Max Estenger’s recent exhibition was heavy on the one-liners: a framed announcement for Dan Flavin’s installation at the Calvin Klein store, equipped with a fluorescent “painting light”; an inflatable ottoman stuffed with a shredded Bible; aluminum panels imprinted with photos of Ted Kazcynski’s cabin and Harry Helmsley’s crypt. In Great Looking Hair (GLH Formula) (all works 1997), a line of clear plastic, wall-mounted domes conjured the space-age Minimalism of Donald Judd or Larry Bell, but the monochromatic earth colors (black, light brown, auburn, silver, and so on) coating the insides of the shells were actually “hair thickeners”—spray paint for bald spots, to put it bluntly—purchased from a company that hawks its wares in late-night infomercials. Ironically, when applied to the inside of a dome, the paint’s velvety texture looked sublime rather than ridiculous.

In spite of the show’s sophomoric humor and almost nerdy obsession with art history (e.g., a vintage copy of Michael Fried’s “Art and Objecthood” cut into squares and stacked in a plastic cube), it represented a real, old-fashioned breakthrough for Estenger, whose previous paintings juxtaposing monochrome panels and exposed canvas stretchers constituted more a dead end than the “new endgame” one critic claimed them to be. In his writings of the early ’90s, Estenger seemed obsessed with keeping painting viable in the aftermath of Ad Reinhardt’s black paintings, the Minimalist era, and what he called the “problematizing critiques” of the ’80s; here, by playing with scale and caring little whether a work constitutes a “painting” or not, he has opened up his project considerably.

Perfect Day, for example—part painting, part architecture, part sculptural vitrine—related to the earlier, easel-based work but aggressively tested the boundaries between social and contemplative space. This floor-to-ceiling grid of two-by-fours, covered with a sheet of clear polyvinyl and outfitted with a small, hinged, bright orange door, resembled the stretcher bars of a see-through painting grown so large that it actually sealed off a portion of the gallery; the studs and crossbraces, positioned per the norms of the construction trade, recalled the Mondrian-esque balancing of horizontals and verticals that typified Estenger’s previous work. Most intriguing was the space behind the wall, a long, narrow section of the gallery that could be seen but not entered (unless the viewer ripped the plastic or tried to crawl through the “doggie door”). Although your eyes told you there was nothing special in the room—just empty gallery space—it had the allure of a secret compartment. By playing hard to get (into), the piece exerted a stronger pull than the typical Modernist “public” space, which everyone from Dan Graham to Rirkrit Tiravanija has tried to entice people to enter.
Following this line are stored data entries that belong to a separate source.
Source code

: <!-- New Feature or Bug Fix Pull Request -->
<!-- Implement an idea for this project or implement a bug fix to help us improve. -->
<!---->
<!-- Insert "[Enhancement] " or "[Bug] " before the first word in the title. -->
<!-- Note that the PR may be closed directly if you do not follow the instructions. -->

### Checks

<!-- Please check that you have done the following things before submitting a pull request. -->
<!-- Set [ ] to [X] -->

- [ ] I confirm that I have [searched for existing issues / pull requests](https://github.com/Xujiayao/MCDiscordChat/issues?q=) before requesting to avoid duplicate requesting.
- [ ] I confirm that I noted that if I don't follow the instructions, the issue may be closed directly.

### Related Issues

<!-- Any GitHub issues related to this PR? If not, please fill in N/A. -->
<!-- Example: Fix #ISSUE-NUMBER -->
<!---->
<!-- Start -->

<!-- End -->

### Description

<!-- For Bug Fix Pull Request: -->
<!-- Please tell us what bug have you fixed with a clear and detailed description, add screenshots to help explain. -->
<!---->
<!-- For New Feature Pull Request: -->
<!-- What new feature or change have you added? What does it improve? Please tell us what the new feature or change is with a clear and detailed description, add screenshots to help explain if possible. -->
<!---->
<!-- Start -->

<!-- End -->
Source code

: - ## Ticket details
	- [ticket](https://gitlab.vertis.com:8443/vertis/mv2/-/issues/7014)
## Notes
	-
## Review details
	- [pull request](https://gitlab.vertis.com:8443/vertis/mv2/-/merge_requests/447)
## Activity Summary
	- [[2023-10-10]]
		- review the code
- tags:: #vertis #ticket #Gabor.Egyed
Barnett Newman once described European Modernism as an “empty world” that denied Renaissance figuration, and it was this void “behind” abstraction on which Perfect Day punned—as did an untitled work on the opposite side of the gallery, consisting of a two-inch hole in the wall with a black plastic rim and a small, recessed square push-button. If you were foolish enough to think that this was an interactive/voyeuristic sort of piece and pressed the button, you were greeted with an unseemly roar from a hidden vacuum cleaner and a rush of air blowing past your face. In contrast to the “empty world” of Perfect Day, which teased with its inaccessibility, this one literally sucked you in.